How strong? Maybe the television spot has it right after all.
Try Army strong. Desert Vista senior Austen Harris certainly has the approach, and the mindset right. And, come fall, the 5-foot-6 points guard will be suiting up as a member of the Army women’s college basketball team.
More important to Harris, however, she’ll be a student at the United States Military Academy in West Point, N.Y., continuing her basketball career while propelling herself into a future of opportunity.
“I just thought it would be a great opportunity to get to play for the military academy and get to grow up there,” Harris said. “My dad used to be in the military, and West Point’s been on my back all summer. They wanted me.

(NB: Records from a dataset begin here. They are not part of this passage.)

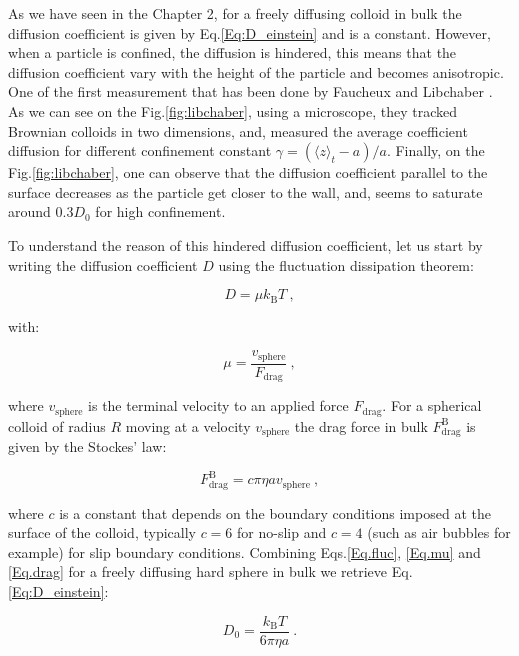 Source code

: As we have seen in the Chapter 2, for a freely diffusing colloid in bulk the diffusion coefficient is given by Eq.\ref{Eq:D_einstein} and is a constant. However, when a particle is confined, the diffusion is hindered, this means that the diffusion coefficient vary with the height of the particle and becomes anisotropic. One of the first measurement that has been done by Faucheux and Libchaber \cite{faucheux_confined_1994}. As we can see on the Fig.\ref{fig:libchaber}, using a microscope, they tracked Brownian colloids in two dimensions, and, measured the average coefficient diffusion for different confinement constant $\gamma = (\langle z\rangle_t - a) / a$. Finally, on the Fig.\ref{fig:libchaber}, one can observe that the diffusion coefficient parallel to the surface decreases as the particle get closer to the wall, and, seems to saturate around $0.3D_0$ for high confinement. 
\newpage

To understand the reason of this hindered diffusion coefficient, let us start by writing the diffusion coefficient $D$ using the fluctuation dissipation theorem:

\begin{equation}
	D = \mu k_\mathrm{B}T ~,
	\label{Eq.fluc}
\end{equation}

with:

\begin{equation}
	\mu = \frac{v_\mathrm{sphere}}{F_\mathrm{drag}} ~,
	\label{Eq.mu}
\end{equation}

where $v_\mathrm{sphere}$ is the terminal velocity to an applied force $F_\mathrm{drag}$. For a spherical colloid of radius $R$ moving at a velocity $v_\mathrm{sphere}$ the drag force in bulk $F_{\mathrm{drag}} ^\mathrm{B}$ is given by the Stockes' law:

\begin{equation}
	F_\mathrm{drag} ^\mathrm{B} = c \pi \eta a v_\mathrm{sphere} ~,
	\label{Eq.drag}
\end{equation}

where $c$ is a constant that depends on the boundary conditions imposed at the surface of the colloid, typically $c = 6$ for no-slip  and $c = 4$ (such as air bubbles for example) for slip boundary conditions. Combining Eqs.\ref{Eq.fluc}, \ref{Eq.mu} and \ref{Eq.drag} for a freely diffusing hard sphere in bulk we retrieve Eq.\ref{Eq:D_einstein}: 

\begin{equation}
	D_0 = \frac{k_\mathrm{B}T}{6\pi \eta a} ~.
	\label{Eq.D}
\end{equation}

Averaging 12.6 points and 6 assists a game, Harris is every bit the lead-by-example, if not understated, floor general for coach Rachel Proudfoot’s Thunder, who have opened the season white hot at 7-0 so far. Off the court, the soft-spoken future doctor – “I want to go pre-med,” Harris says without hesitation – is learning now, with the help of her coach, how to deal with everything that is sure to come flying at her once she steps on campus at West Point.
“She’s very intelligent. She’s such a great kid,” Proudfoot said. “The thing I think now, is I’m trying to take that coaching aspect one step further, for her. I say, 'You know, I know what you’re going to go through.’”
Proudfoot admits that while some coaches are loose and tend to go-with-the-flow at times, she runs a tight ship – likely a product of her three-year experience as a soldier in the Army herself.
“I know it gets a little bit tedious at times for them, but to me accountability is huge,” Proudfoot said. “I’m trying to teach all of them to be accountable.
“(Austen) is getting there. She’s truly learning. She’s come so far from last year,”
Added Harris: “She’s always telling me, 'Go hard soldier!’”
Harris said she’s well aware that her commitment to West Point extends beyond the possibility of a four-year playing career. For West Point entrants, five years of active duty is required after graduation, followed by three years of reserve status.
For Harris, the next decade or so will have a purpose beyond basketball and simply serving, however.
“I want to go pre-med,” she said, adding that she plans to take advantage of everything the Army can do to help her future career. “I’m excited.”
Harris said that, in committing to play college basketball, there’s something bigger when you step on campus with the rest of the Cadets.
“Everybody works together, works hard. You have to there,” she said. “Everyone is there to get things done. They’re there to accomplish something.”